Saved data entries
━━━━━━━━
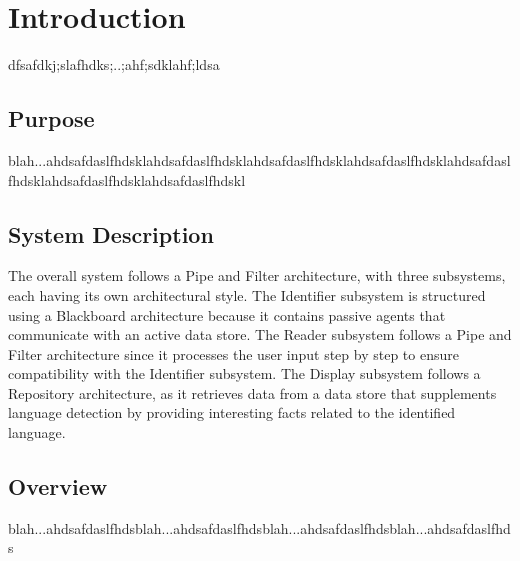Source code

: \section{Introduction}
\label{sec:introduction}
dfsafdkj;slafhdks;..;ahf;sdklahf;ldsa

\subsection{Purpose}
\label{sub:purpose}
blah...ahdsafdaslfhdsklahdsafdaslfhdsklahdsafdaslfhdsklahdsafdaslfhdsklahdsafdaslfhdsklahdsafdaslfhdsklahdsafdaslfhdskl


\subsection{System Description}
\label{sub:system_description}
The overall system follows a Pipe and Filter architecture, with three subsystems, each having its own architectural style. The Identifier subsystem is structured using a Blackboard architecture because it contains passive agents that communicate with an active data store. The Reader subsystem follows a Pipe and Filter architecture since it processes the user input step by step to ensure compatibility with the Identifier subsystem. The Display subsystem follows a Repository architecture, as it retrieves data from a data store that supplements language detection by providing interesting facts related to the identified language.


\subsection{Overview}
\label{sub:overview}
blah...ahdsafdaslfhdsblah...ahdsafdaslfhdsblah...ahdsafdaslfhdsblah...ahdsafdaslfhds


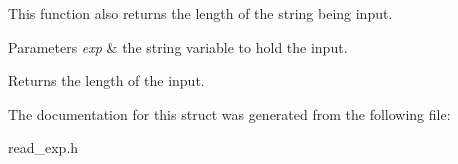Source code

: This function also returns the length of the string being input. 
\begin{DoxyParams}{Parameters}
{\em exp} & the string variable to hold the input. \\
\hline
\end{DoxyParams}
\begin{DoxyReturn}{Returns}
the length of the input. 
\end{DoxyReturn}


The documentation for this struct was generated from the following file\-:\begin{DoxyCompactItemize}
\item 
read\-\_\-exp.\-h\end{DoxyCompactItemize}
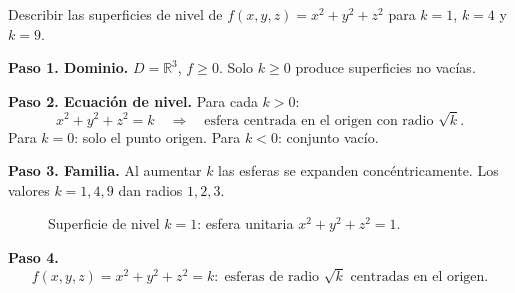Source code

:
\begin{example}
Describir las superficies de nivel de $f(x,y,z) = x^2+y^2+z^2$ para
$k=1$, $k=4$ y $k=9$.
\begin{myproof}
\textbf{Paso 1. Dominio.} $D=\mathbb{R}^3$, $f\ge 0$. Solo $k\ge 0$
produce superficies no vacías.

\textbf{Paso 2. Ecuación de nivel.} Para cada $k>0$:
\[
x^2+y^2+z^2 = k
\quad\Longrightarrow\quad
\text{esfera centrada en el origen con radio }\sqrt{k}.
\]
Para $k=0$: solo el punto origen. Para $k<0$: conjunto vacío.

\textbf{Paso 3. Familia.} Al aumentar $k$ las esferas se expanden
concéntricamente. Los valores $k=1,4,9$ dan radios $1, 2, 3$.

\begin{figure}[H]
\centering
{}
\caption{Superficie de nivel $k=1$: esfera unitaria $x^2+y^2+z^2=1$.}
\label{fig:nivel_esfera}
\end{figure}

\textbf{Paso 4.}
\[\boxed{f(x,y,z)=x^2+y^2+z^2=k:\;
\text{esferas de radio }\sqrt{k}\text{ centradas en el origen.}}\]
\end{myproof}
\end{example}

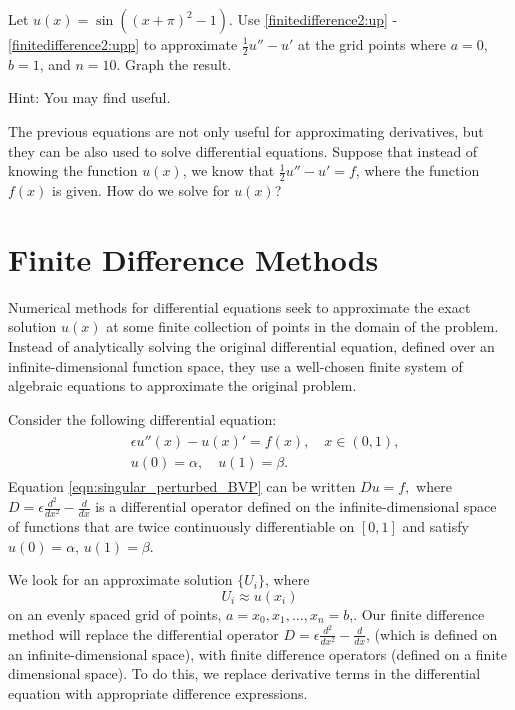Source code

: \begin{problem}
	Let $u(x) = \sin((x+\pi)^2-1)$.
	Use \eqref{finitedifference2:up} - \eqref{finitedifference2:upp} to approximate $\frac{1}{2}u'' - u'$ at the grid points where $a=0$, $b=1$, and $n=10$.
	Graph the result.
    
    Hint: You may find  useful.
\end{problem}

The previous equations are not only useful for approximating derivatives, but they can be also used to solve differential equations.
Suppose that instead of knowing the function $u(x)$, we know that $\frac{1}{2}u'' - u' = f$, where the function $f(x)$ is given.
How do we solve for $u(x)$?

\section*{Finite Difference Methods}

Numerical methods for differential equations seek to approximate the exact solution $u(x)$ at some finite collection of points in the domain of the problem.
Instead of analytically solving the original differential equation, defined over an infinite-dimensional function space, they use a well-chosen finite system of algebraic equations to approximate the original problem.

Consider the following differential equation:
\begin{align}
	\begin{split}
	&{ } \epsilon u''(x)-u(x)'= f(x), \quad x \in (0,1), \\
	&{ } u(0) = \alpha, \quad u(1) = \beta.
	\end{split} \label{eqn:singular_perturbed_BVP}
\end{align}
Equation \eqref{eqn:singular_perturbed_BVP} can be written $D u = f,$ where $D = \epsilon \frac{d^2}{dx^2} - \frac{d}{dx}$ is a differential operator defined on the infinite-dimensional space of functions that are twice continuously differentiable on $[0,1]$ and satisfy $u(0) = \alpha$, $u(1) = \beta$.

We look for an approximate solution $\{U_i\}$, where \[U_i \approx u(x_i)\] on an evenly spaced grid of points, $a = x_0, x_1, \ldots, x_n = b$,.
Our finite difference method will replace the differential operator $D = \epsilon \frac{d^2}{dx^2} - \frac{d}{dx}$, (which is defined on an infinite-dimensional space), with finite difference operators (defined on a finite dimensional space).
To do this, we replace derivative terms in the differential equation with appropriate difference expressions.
━━━━━━━━
▸ YOUR ASSIGNMENT
Go through the entries above and count the lines holding the word "DoxyReturn"; write nothing but the number.

▸ COMPLETED TASK
2